WHAT YOU HAVE TO DO - Transcribe the entries below without changing a word, and omit every picture.

SUPPLIED ENTRIES -
**********

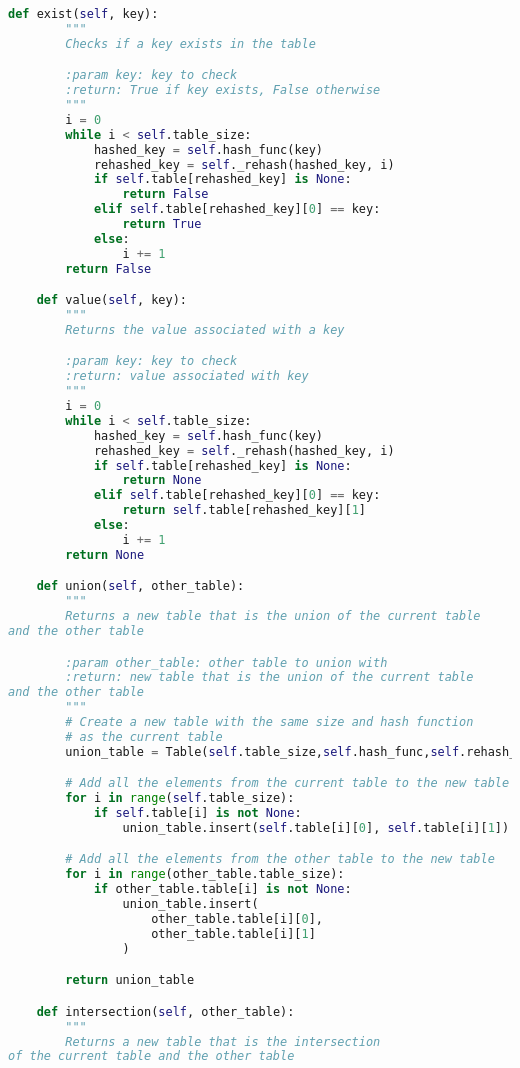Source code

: \documentclass{article}
\begin{document}
\begin{lstlisting}[language=Python,label={lst:codesrc}]
    def exist(self, key):
        """
        Checks if a key exists in the table

        :param key: key to check
        :return: True if key exists, False otherwise
        """
        i = 0
        while i < self.table_size:
            hashed_key = self.hash_func(key)
            rehashed_key = self._rehash(hashed_key, i)
            if self.table[rehashed_key] is None:
                return False
            elif self.table[rehashed_key][0] == key:
                return True
            else:
                i += 1
        return False

    def value(self, key):
        """
        Returns the value associated with a key

        :param key: key to check
        :return: value associated with key
        """
        i = 0
        while i < self.table_size:
            hashed_key = self.hash_func(key)
            rehashed_key = self._rehash(hashed_key, i)
            if self.table[rehashed_key] is None:
                return None
            elif self.table[rehashed_key][0] == key:
                return self.table[rehashed_key][1]
            else:
                i += 1
        return None

    def union(self, other_table):
        """
        Returns a new table that is the union of the current table
and the other table

        :param other_table: other table to union with
        :return: new table that is the union of the current table
and the other table
        """
        # Create a new table with the same size and hash function
        # as the current table
        union_table = Table(self.table_size,self.hash_func,self.rehash_type)

        # Add all the elements from the current table to the new table
        for i in range(self.table_size):
            if self.table[i] is not None:
                union_table.insert(self.table[i][0], self.table[i][1])

        # Add all the elements from the other table to the new table
        for i in range(other_table.table_size):
            if other_table.table[i] is not None:
                union_table.insert(
                    other_table.table[i][0],
                    other_table.table[i][1]
                )

        return union_table

    def intersection(self, other_table):
        """
        Returns a new table that is the intersection
of the current table and the other table


\end{lstlisting}
\end{document}
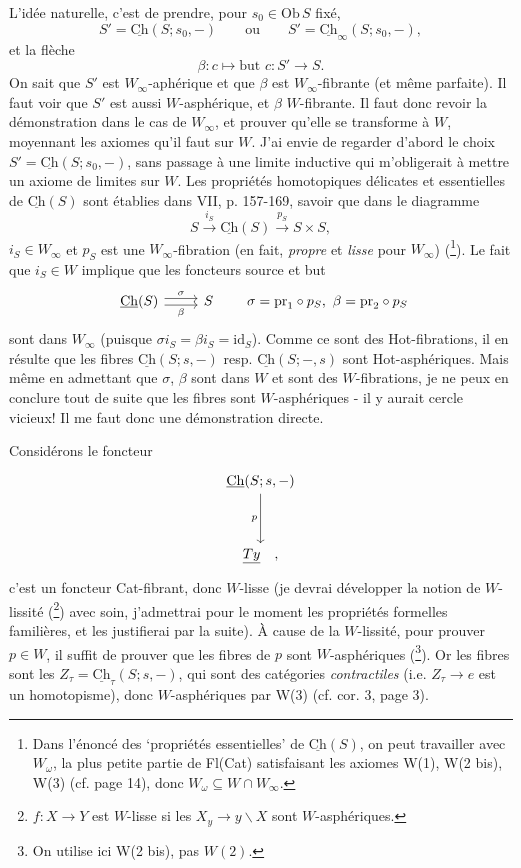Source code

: \documentclass[11pt]{article}
\newcommand{\printedpage}[1]{\marginpar{\footnotesize p.~#1}}
\newcommand{\msp}[1]{\marginpar{\footnotesize [#1]}}
\newcommand{\Ch}{\underline{\mathrm{Ch}}}
\begin{document}
L'idée naturelle, c'est de prendre, pour $s_0 \in \mathrm{Ob}\,S$ fixé,
\[ S' = \Ch(S; s_0, -) \qquad \text{ou} \qquad S' = \Ch_\infty(S; s_0, -), \]
et la flèche
\[ \beta : c \longmapsto \text{but } c : S' \longrightarrow S. \]
On sait que $S'$ est $W_\infty$-aphérique et que $\beta$ est $W_\infty$-fibrante (et même parfaite). Il faut voir que $S'$ est aussi $W$-asphérique, et $\beta$ $W$-fibrante. Il faut donc revoir la démonstration dans le cas de $W_\infty$, et prouver qu'elle se transforme à $W$, %
\msp{page 8}
moyennant les axiomes qu'il faut sur $W$. J'ai envie de regarder d'abord le choix $S' = \Ch(S; s_0, -)$, sans passage à une limite inductive qui m'obligerait à mettre un axiome de limites sur $W$. Les propriétés homotopiques délicates et essentielles de $\Ch(S)$ sont établies dans VII, p. 157-169, savoir que dans le diagramme
\[ S \xrightarrow{i_S} \Ch(S) \xrightarrow{p_S} S \times S, \]
$i_S \in W_\infty$ et $p_S$ est une $W_\infty$-fibration (en fait, \textit{propre} et \textit{lisse} pour $W_\infty$) (\footnote[12]{Dans l'énoncé des ‘propriétés essentielles’ de $\Ch(S)$, on peut travailler avec $W_\omega$, la plus petite partie de Fl(Cat) satisfaisant les axiomes W(1), W(2 bis), W(3) (cf. page 14), donc $W_\omega \subseteq W \cap W_\infty$.}). Le fait que $i_S \in W$ implique que les foncteurs source et but
\[ \begin{tikzcd} \Ch(S) \arrow[r, shift left, "\sigma"] \arrow[r, shift right, "\beta"'] & S \end{tikzcd} \qquad \sigma = \mathrm{pr}_1 \circ p_S,\ \beta = \mathrm{pr}_2 \circ p_S \]
sont dans $W_\infty$ (puisque $\sigma i_S = \beta i_S = \mathrm{id}_S$). Comme ce sont des Hot-fibrations, il en résulte que les fibres $\Ch(S; s, -)$ resp. $\Ch(S; -, s)$ sont Hot-asphériques. Mais même en admettant que $\sigma$, $\beta$ sont dans $W$ et sont des $W$-fibrations, je ne peux en conclure tout de suite que les fibres sont $W$-asphériques - il y aurait cercle vicieux! Il me faut donc une démonstration directe.

Considérons le foncteur
\[
\begin{tikzcd}[row sep=huge]
\Ch(S; s, -) \arrow[d, "p"'] \\
\underline{Ty} \quad ,
\end{tikzcd}
\]
\printedpage{8}
c'est un foncteur Cat-fibrant, donc $W$-lisse (je devrai développer la notion de $W$-lissité (\footnote[13]{$f : X \longrightarrow Y$ est $W$-lisse si les $X_y \longrightarrow y\backslash X$ sont $W$-asphériques.}) avec soin, j'admettrai pour le moment les propriétés formelles familières, et les justifierai par la suite). À cause de la $W$-lissité, pour prouver $p \in W$, il suffit de
\msp{page 9}
prouver que les fibres de $p$ sont $W$-asphériques (\footnote[14]{On utilise ici W(2 bis), pas $W(2)$.}). Or les fibres sont les $Z_\tau = \Ch_\tau(S; s, -)$, qui sont des catégories \textit{contractiles} (i.e. $Z_\tau \longrightarrow e$ est un homotopisme), donc $W$-asphériques par W(3) (cf. cor. 3, page 3).
\end{document}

**********

EXPECTED ANSWER -
Source code

: \documentclass{article}
\begin{document}
\begin{lstlisting}[language=Python,label={lst:codesrc}]
    def exist(self, key):
        """
        Checks if a key exists in the table

        :param key: key to check
        :return: True if key exists, False otherwise
        """
        i = 0
        while i < self.table_size:
            hashed_key = self.hash_func(key)
            rehashed_key = self._rehash(hashed_key, i)
            if self.table[rehashed_key] is None:
                return False
            elif self.table[rehashed_key][0] == key:
                return True
            else:
                i += 1
        return False

    def value(self, key):
        """
        Returns the value associated with a key

        :param key: key to check
        :return: value associated with key
        """
        i = 0
        while i < self.table_size:
            hashed_key = self.hash_func(key)
            rehashed_key = self._rehash(hashed_key, i)
            if self.table[rehashed_key] is None:
                return None
            elif self.table[rehashed_key][0] == key:
                return self.table[rehashed_key][1]
            else:
                i += 1
        return None

    def union(self, other_table):
        """
        Returns a new table that is the union of the current table
and the other table

        :param other_table: other table to union with
        :return: new table that is the union of the current table
and the other table
        """
        # Create a new table with the same size and hash function
        # as the current table
        union_table = Table(self.table_size,self.hash_func,self.rehash_type)

        # Add all the elements from the current table to the new table
        for i in range(self.table_size):
            if self.table[i] is not None:
                union_table.insert(self.table[i][0], self.table[i][1])

        # Add all the elements from the other table to the new table
        for i in range(other_table.table_size):
            if other_table.table[i] is not None:
                union_table.insert(
                    other_table.table[i][0],
                    other_table.table[i][1]
                )

        return union_table

    def intersection(self, other_table):
        """
        Returns a new table that is the intersection
of the current table and the other table


\end{lstlisting}
\end{document}
Source code

: \documentclass[11pt]{article}
\newcommand{\printedpage}[1]{\marginpar{\footnotesize p.~#1}}
\newcommand{\msp}[1]{\marginpar{\footnotesize [#1]}}
\newcommand{\Ch}{\underline{\mathrm{Ch}}}
\begin{document}
L'idée naturelle, c'est de prendre, pour $s_0 \in \mathrm{Ob}\,S$ fixé,
\[ S' = \Ch(S; s_0, -) \qquad \text{ou} \qquad S' = \Ch_\infty(S; s_0, -), \]
et la flèche
\[ \beta : c \longmapsto \text{but } c : S' \longrightarrow S. \]
On sait que $S'$ est $W_\infty$-aphérique et que $\beta$ est $W_\infty$-fibrante (et même parfaite). Il faut voir que $S'$ est aussi $W$-asphérique, et $\beta$ $W$-fibrante. Il faut donc revoir la démonstration dans le cas de $W_\infty$, et prouver qu'elle se transforme à $W$, %
\msp{page 8}
moyennant les axiomes qu'il faut sur $W$. J'ai envie de regarder d'abord le choix $S' = \Ch(S; s_0, -)$, sans passage à une limite inductive qui m'obligerait à mettre un axiome de limites sur $W$. Les propriétés homotopiques délicates et essentielles de $\Ch(S)$ sont établies dans VII, p. 157-169, savoir que dans le diagramme
\[ S \xrightarrow{i_S} \Ch(S) \xrightarrow{p_S} S \times S, \]
$i_S \in W_\infty$ et $p_S$ est une $W_\infty$-fibration (en fait, \textit{propre} et \textit{lisse} pour $W_\infty$) (\footnote[12]{Dans l'énoncé des ‘propriétés essentielles’ de $\Ch(S)$, on peut travailler avec $W_\omega$, la plus petite partie de Fl(Cat) satisfaisant les axiomes W(1), W(2 bis), W(3) (cf. page 14), donc $W_\omega \subseteq W \cap W_\infty$.}). Le fait que $i_S \in W$ implique que les foncteurs source et but
\[ \begin{tikzcd} \Ch(S) \arrow[r, shift left, "\sigma"] \arrow[r, shift right, "\beta"'] & S \end{tikzcd} \qquad \sigma = \mathrm{pr}_1 \circ p_S,\ \beta = \mathrm{pr}_2 \circ p_S \]
sont dans $W_\infty$ (puisque $\sigma i_S = \beta i_S = \mathrm{id}_S$). Comme ce sont des Hot-fibrations, il en résulte que les fibres $\Ch(S; s, -)$ resp. $\Ch(S; -, s)$ sont Hot-asphériques. Mais même en admettant que $\sigma$, $\beta$ sont dans $W$ et sont des $W$-fibrations, je ne peux en conclure tout de suite que les fibres sont $W$-asphériques - il y aurait cercle vicieux! Il me faut donc une démonstration directe.

Considérons le foncteur
\[
\begin{tikzcd}[row sep=huge]
\Ch(S; s, -) \arrow[d, "p"'] \\
\underline{Ty} \quad ,
\end{tikzcd}
\]
\printedpage{8}
c'est un foncteur Cat-fibrant, donc $W$-lisse (je devrai développer la notion de $W$-lissité (\footnote[13]{$f : X \longrightarrow Y$ est $W$-lisse si les $X_y \longrightarrow y\backslash X$ sont $W$-asphériques.}) avec soin, j'admettrai pour le moment les propriétés formelles familières, et les justifierai par la suite). À cause de la $W$-lissité, pour prouver $p \in W$, il suffit de
\msp{page 9}
prouver que les fibres de $p$ sont $W$-asphériques (\footnote[14]{On utilise ici W(2 bis), pas $W(2)$.}). Or les fibres sont les $Z_\tau = \Ch_\tau(S; s, -)$, qui sont des catégories \textit{contractiles} (i.e. $Z_\tau \longrightarrow e$ est un homotopisme), donc $W$-asphériques par W(3) (cf. cor. 3, page 3).
\end{document}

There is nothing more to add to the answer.